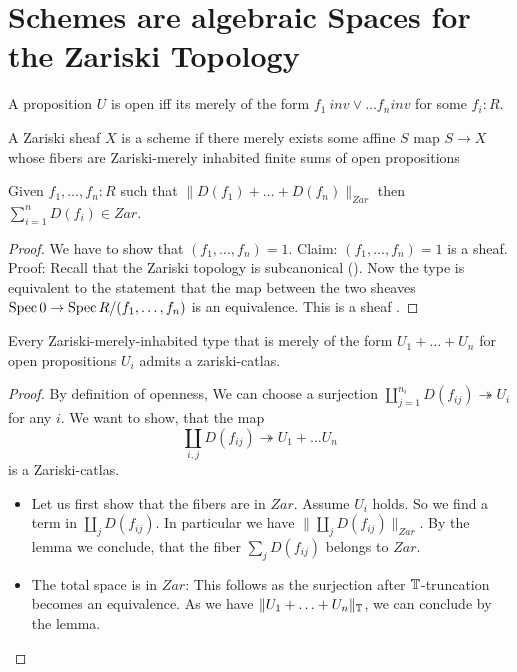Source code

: \section{Schemes are algebraic Spaces for the Zariski Topology}
\begin{definition}
 A proposition $U$ is open iff its merely of the form $f_1 \ inv \lor \hdots f_n inv$ for some $f_i : R$.
\end{definition}
\begin{definition}
	A Zariski sheaf $X$ is a scheme if there merely exists some affine $S$  map $S \to X$ whose fibers are Zariski-merely inhabited finite sums of open propositions 
\end{definition}
\begin{lemma}
	Given $f_1, \hdots,f_n : R$ such that $\| D(f_1) + \hdots + D(f_n) \|_{Zar}$ then $\sum_{i=1}^n D(f_i) \in Zar$.
\end{lemma}
\begin{proof}
	We have to show that $(f_1,\hdots,f_n) = 1$. 
	Claim: 	$(f_1,\hdots,f_n) = 1$ is a sheaf.
	Proof: 
	Recall that the Zariski topology is subcanonical (\todocite). Now the type is equivalent to the statement that the map between the two sheaves $\operatorname{Spec} 0 \to \operatorname{Spec} R/(f_1,\hdots,f_n)$ is an equivalence. This is a sheaf \todocite.
\end{proof}
\begin{prop}
	Every Zariski-merely-inhabited type that is merely of the form $U_1 + \hdots + U_n$ for open propositions $U_i$ admits a zariski-catlas.
\end{prop}
\begin{proof}
	By definition of openness, We can choose a surjection $\coprod_{j=1}^{n_i} D(f_{ij}) \twoheadrightarrow U_i$ for any $i$. We want to show, that the map
	\[
	\coprod_{i , j} D(f_{ij}) \twoheadrightarrow U_1 + \hdots U_n
	\]
	is a Zariski-catlas. 
	\begin{itemize}
		\item Let us first show that the fibers are in $Zar$. Assume $U_i$ holds. So we find a term in $\coprod_j D(f_{ij})$. In particular we have $\| \coprod_j D(f_{ij})\|_{Zar}$. By the lemma we conclude, that the fiber $\sum_j D(f_{ij})$ belongs to $Zar$.\\
		\item The total space is in $Zar$: This follows as the surjection after $\mathbb{T}$-truncation becomes an equivalence. As we have $\| U_1 + \hdots + U_n\|_{\mathbb{T}}$, we can conclude by the lemma.
	\end{itemize}
	
\end{proof}
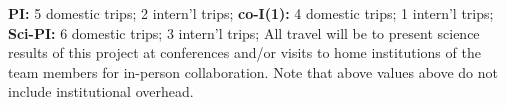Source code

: \documentclass[usenames,dvipsnames,modern]{CLASS_FILES/aastex631}
\begin{document}
\begin{table}[h!]
{      \smallIndent \textbf{PI:} 5 domestic trips; 2 intern'l trips;\newline
      \smallIndent \textbf{co-I(1):} 4 domestic trips; 1 intern'l trips;\newline
      \smallIndent \textbf{Sci-PI:} 6 domestic trips; 3 intern'l trips;\newline
      \newline
      All travel will be to present science results of this project at conferences and/or visits to home institutions of the team members for in-person collaboration. Note that above values above do not include institutional overhead.}
   \label{tab:isANONtravel}
\end{table}

\newpage
\end{document}
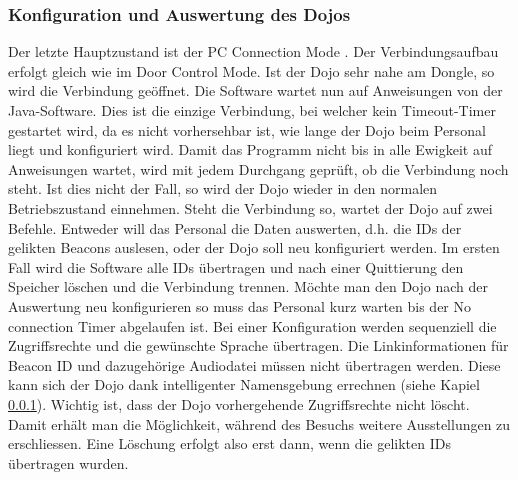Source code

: \subsubsection{Konfiguration und Auswertung des Dojos}
Der letzte Hauptzustand ist der PC Connection Mode . Der Verbindungsaufbau erfolgt gleich wie im Door Control Mode. Ist der Dojo sehr nahe am Dongle, so wird die Verbindung geöffnet. Die Software wartet nun auf Anweisungen von der Java-Software. Dies ist die einzige Verbindung, bei welcher kein Timeout-Timer gestartet wird, da es nicht vorhersehbar ist, wie lange der Dojo beim Personal liegt und konfiguriert wird. Damit das Programm nicht bis in alle Ewigkeit auf Anweisungen wartet, wird mit jedem Durchgang geprüft, ob die Verbindung noch steht. Ist dies nicht der Fall, so wird der Dojo wieder in den normalen Betriebszustand einnehmen. 
Steht die Verbindung so, wartet der Dojo auf zwei Befehle. Entweder will das Personal die Daten auswerten, d.h. die IDs der gelikten Beacons auslesen, oder der Dojo soll neu konfiguriert werden. Im ersten Fall wird die Software alle IDs übertragen und nach einer Quittierung den Speicher löschen und die Verbindung trennen. Möchte man den Dojo nach der Auswertung neu konfigurieren so muss das Personal kurz warten bis der No connection Timer abgelaufen ist. Bei einer Konfiguration werden sequenziell die Zugriffsrechte und die gewünschte Sprache übertragen. Die Linkinformationen für Beacon ID und dazugehörige Audiodatei müssen nicht übertragen werden. Diese kann sich der Dojo dank intelligenter Namensgebung errechnen (siehe Kapiel \ref{}). Wichtig ist, dass der Dojo vorhergehende Zugriffsrechte nicht löscht. Damit erhält man die Möglichkeit, während des Besuchs weitere Ausstellungen zu erschliessen. Eine Löschung erfolgt also erst dann, wenn die gelikten IDs übertragen wurden.
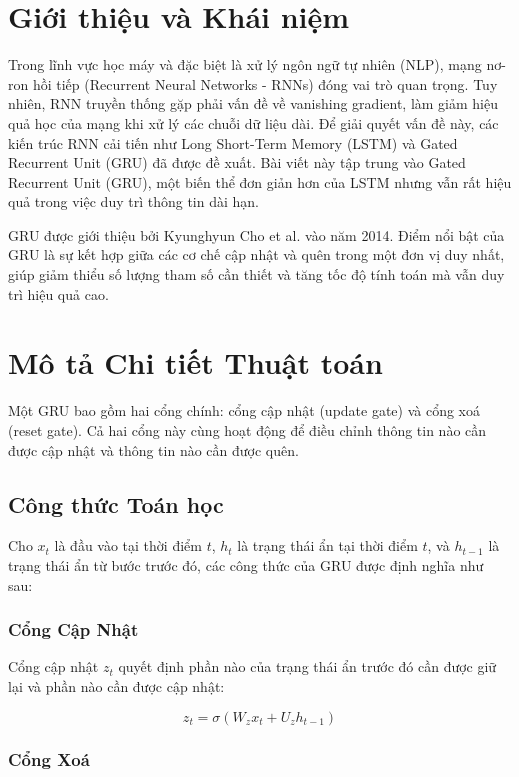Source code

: \documentclass{article}
\begin{document}
\section{Giới thiệu và Khái niệm}

Trong lĩnh vực học máy và đặc biệt là xử lý ngôn ngữ tự nhiên (NLP), mạng nơ-ron hồi tiếp (Recurrent Neural Networks - RNNs) đóng vai trò quan trọng. Tuy nhiên, RNN truyền thống gặp phải vấn đề về vanishing gradient, làm giảm hiệu quả học của mạng khi xử lý các chuỗi dữ liệu dài. Để giải quyết vấn đề này, các kiến trúc RNN cải tiến như Long Short-Term Memory (LSTM) và Gated Recurrent Unit (GRU) đã được đề xuất. Bài viết này tập trung vào Gated Recurrent Unit (GRU), một biến thể đơn giản hơn của LSTM nhưng vẫn rất hiệu quả trong việc duy trì thông tin dài hạn.

GRU được giới thiệu bởi Kyunghyun Cho et al. vào năm 2014. Điểm nổi bật của GRU là sự kết hợp giữa các cơ chế cập nhật và quên trong một đơn vị duy nhất, giúp giảm thiểu số lượng tham số cần thiết và tăng tốc độ tính toán mà vẫn duy trì hiệu quả cao.

\section{Mô tả Chi tiết Thuật toán}

Một GRU bao gồm hai cổng chính: cổng cập nhật (update gate) và cổng xoá (reset gate). Cả hai cổng này cùng hoạt động để điều chỉnh thông tin nào cần được cập nhật và thông tin nào cần được quên. 

\subsection{Công thức Toán học}

Cho \( x_t \) là đầu vào tại thời điểm \( t \), \( h_t \) là trạng thái ẩn tại thời điểm \( t \), và \( h_{t-1} \) là trạng thái ẩn từ bước trước đó, các công thức của GRU được định nghĩa như sau:

\subsubsection{Cổng Cập Nhật}

Cổng cập nhật \( z_t \) quyết định phần nào của trạng thái ẩn trước đó cần được giữ lại và phần nào cần được cập nhật:

\[
z_t = \sigma(W_z x_t + U_z h_{t-1})
\]

\subsubsection{Cổng Xoá}
\end{document}
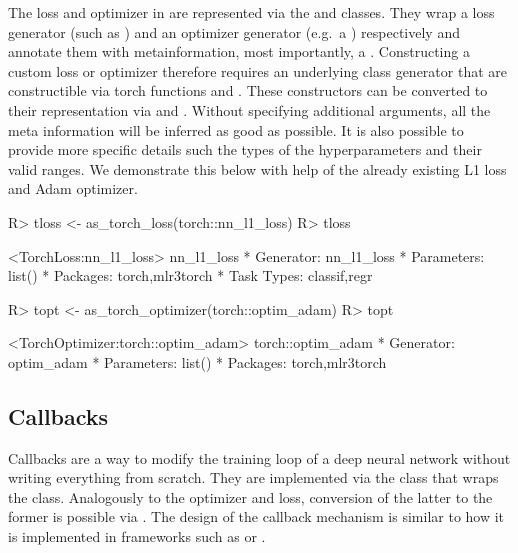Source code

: \documentclass[article]{jss}
\theoremstyle{definition}
\begin{document}
The loss and optimizer in \mlrttorch{} are represented via the  and  classes.
They wrap a loss generator (such as ) and an optimizer generator (e.g.~a ) respectively and annotate them with metainformation, most importantly, a .
Constructing a custom loss or optimizer therefore requires an underlying class generator that are constructible via torch functions  and .
These constructors can be converted to their  representation via  and .
Without specifying additional arguments, all the meta information will be inferred as good as possible.
It is also possible to provide more specific details such the types of the hyperparameters and their valid ranges.
We demonstrate this below with help of the already existing L1 loss and Adam optimizer.

\begin{CodeInput}
R> tloss <- as_torch_loss(torch::nn_l1_loss)
R> tloss
\end{CodeInput}
\begin{CodeOutput}
<TorchLoss:nn_l1_loss> nn_l1_loss
* Generator: nn_l1_loss
* Parameters: list()
* Packages: torch,mlr3torch
* Task Types: classif,regr
\end{CodeOutput}
\begin{CodeInput}
R> topt <- as_torch_optimizer(torch::optim_adam)
R> topt
\end{CodeInput}
\begin{CodeOutput}
<TorchOptimizer:torch::optim_adam> torch::optim_adam
* Generator: optim_adam
* Parameters: list()
* Packages: torch,mlr3torch
\end{CodeOutput}

\begin{CodeInput}
\end{CodeInput}

\subsection{Callbacks}\label{sec:extending-callbacks}

Callbacks are a way to modify the training loop of a deep neural network without writing everything from scratch.
They are implemented via the  class  that wraps the  class.
Analogously to the optimizer and loss, conversion of the latter to the former is possible via .
The design of the callback mechanism is similar to how it is implemented in frameworks such as \keras{} or \luz{} \citep{ref-chollet2018keras, ref-luz2023}.
\end{document}
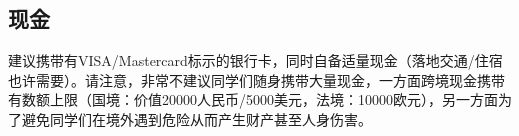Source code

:\subsection{现金}
建议携带有VISA/Mastercard标示的银行卡，同时自备适量现金（落地交通/住宿也许需要）。请注意，非常不建议同学们随身携带大量现金，一方面跨境现金携带有数额上限（国境：价值20000人民币/5000美元，法境：10000欧元），另一方面为了避免同学们在境外遇到危险从而产生财产甚至人身伤害。
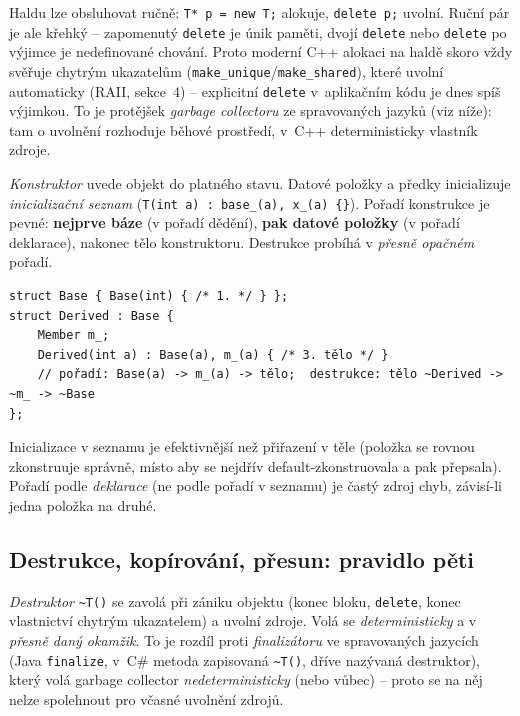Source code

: \documentclass[11pt,a4paper]{article}
\newcommand{\cd}{\lstinline[style=cpp]}
\begin{document}
\begin{poznamka}
Haldu lze obsluhovat ručně: \cd{T* p = new T;} alokuje, \cd{delete p;} uvolní. Ruční pár je ale křehký -- zapomenutý \cd{delete} je únik paměti, dvojí \cd{delete} nebo \cd{delete} po výjimce je nedefinované chování. Proto moderní C++ alokaci na haldě skoro vždy svěřuje chytrým ukazatelům (\cd{make_unique}/\cd{make_shared}), které uvolní automaticky (RAII, sekce~4) -- explicitní \cd{delete} v~aplikačním kódu je dnes spíš výjimkou. To je protějšek \emph{garbage collectoru} ze spravovaných jazyků (viz níže): tam o uvolnění rozhoduje běhové prostředí, v~C++ deterministicky vlastník zdroje.
\end{poznamka}

\begin{definice}
\emph{Konstruktor} uvede objekt do platného stavu. Datové položky a předky inicializuje \emph{inicializační seznam} (\lstinline[style=cpp]!T(int a) : base_(a), x_(a) {}!). Pořadí konstrukce je pevné: \textbf{nejprve báze} (v pořadí dědění), \textbf{pak datové položky} (v pořadí deklarace), nakonec tělo konstruktoru. Destrukce probíhá v \emph{přesně opačném} pořadí.
\end{definice}

\begin{lstlisting}[style=cpp]
struct Base { Base(int) { /* 1. */ } };
struct Derived : Base {
    Member m_;
    Derived(int a) : Base(a), m_(a) { /* 3. tělo */ }
    // pořadí: Base(a) -> m_(a) -> tělo;  destrukce: tělo ~Derived -> ~m_ -> ~Base
};
\end{lstlisting}

\begin{intuice}
Inicializace v seznamu je efektivnější než přiřazení v těle (položka se rovnou zkonstruuje správně, místo aby se nejdřív default-zkonstruovala a pak přepsala). Pořadí podle \emph{deklarace} (ne podle pořadí v seznamu) je častý zdroj chyb, závisí-li jedna položka na druhé.
\end{intuice}

\subsection{Destrukce, kopírování, přesun: pravidlo pěti}

\begin{definice}
\emph{Destruktor} \cd{~T()} se zavolá při zániku objektu (konec bloku, \cd{delete}, konec vlastnictví chytrým ukazatelem) a uvolní zdroje. Volá se \emph{deterministicky} a v \emph{přesně daný okamžik}. To je rozdíl proti \emph{finalizátoru} ve spravovaných jazycích (Java \texttt{finalize}, v~C\# metoda zapisovaná \texttt{\textasciitilde T()}, dříve nazývaná destruktor), který volá garbage collector \emph{nedeterministicky} (nebo vůbec) -- proto se na něj nelze spolehnout pro včasné uvolnění zdrojů.
\end{definice}
\end{document}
....................
YOUR INSTRUCTIONS ::
Find where the line with "U_1 + \hdots U_n" sits in the material above, then copy exactly from it through the line with "belongs to $Zar$.\\". Add no other line.

RESPONSE BOX ::
	\coprod_{i , j} D(f_{ij}) \twoheadrightarrow U_1 + \hdots U_n
	\]
	is a Zariski-catlas. 
	\begin{itemize}
		\item Let us first show that the fibers are in $Zar$. Assume $U_i$ holds. So we find a term in $\coprod_j D(f_{ij})$. In particular we have $\| \coprod_j D(f_{ij})\|_{Zar}$. By the lemma we conclude, that the fiber $\sum_j D(f_{ij})$ belongs to $Zar$.\\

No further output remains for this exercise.